:: Material shown ::
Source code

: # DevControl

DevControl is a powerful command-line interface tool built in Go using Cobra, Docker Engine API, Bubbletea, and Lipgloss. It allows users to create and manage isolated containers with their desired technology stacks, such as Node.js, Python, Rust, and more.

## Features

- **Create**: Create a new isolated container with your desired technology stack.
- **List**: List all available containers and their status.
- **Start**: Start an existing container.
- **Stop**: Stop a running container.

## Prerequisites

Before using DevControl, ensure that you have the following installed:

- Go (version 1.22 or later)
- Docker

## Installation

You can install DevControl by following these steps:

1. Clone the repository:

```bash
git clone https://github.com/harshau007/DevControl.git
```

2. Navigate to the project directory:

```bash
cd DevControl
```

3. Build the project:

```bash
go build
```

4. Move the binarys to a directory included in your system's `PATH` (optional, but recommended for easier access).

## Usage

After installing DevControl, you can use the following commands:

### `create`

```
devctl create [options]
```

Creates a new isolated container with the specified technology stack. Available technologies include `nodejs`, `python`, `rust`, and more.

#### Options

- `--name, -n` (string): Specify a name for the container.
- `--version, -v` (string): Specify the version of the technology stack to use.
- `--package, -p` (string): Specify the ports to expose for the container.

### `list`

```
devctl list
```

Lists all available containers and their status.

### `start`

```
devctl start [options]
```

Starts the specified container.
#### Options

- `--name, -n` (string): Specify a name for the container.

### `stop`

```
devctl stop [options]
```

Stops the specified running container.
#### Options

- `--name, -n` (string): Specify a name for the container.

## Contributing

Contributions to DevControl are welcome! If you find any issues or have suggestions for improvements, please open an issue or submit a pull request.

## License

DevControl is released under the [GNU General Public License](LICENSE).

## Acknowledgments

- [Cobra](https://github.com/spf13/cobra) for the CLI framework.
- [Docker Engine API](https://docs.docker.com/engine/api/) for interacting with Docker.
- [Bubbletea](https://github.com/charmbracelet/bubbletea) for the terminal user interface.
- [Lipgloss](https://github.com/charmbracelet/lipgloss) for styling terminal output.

:: Action item ::
Tally the lines of the listing in which the string "Cobra" appears, and state the tally alone.

:: Solution for this problem ::
2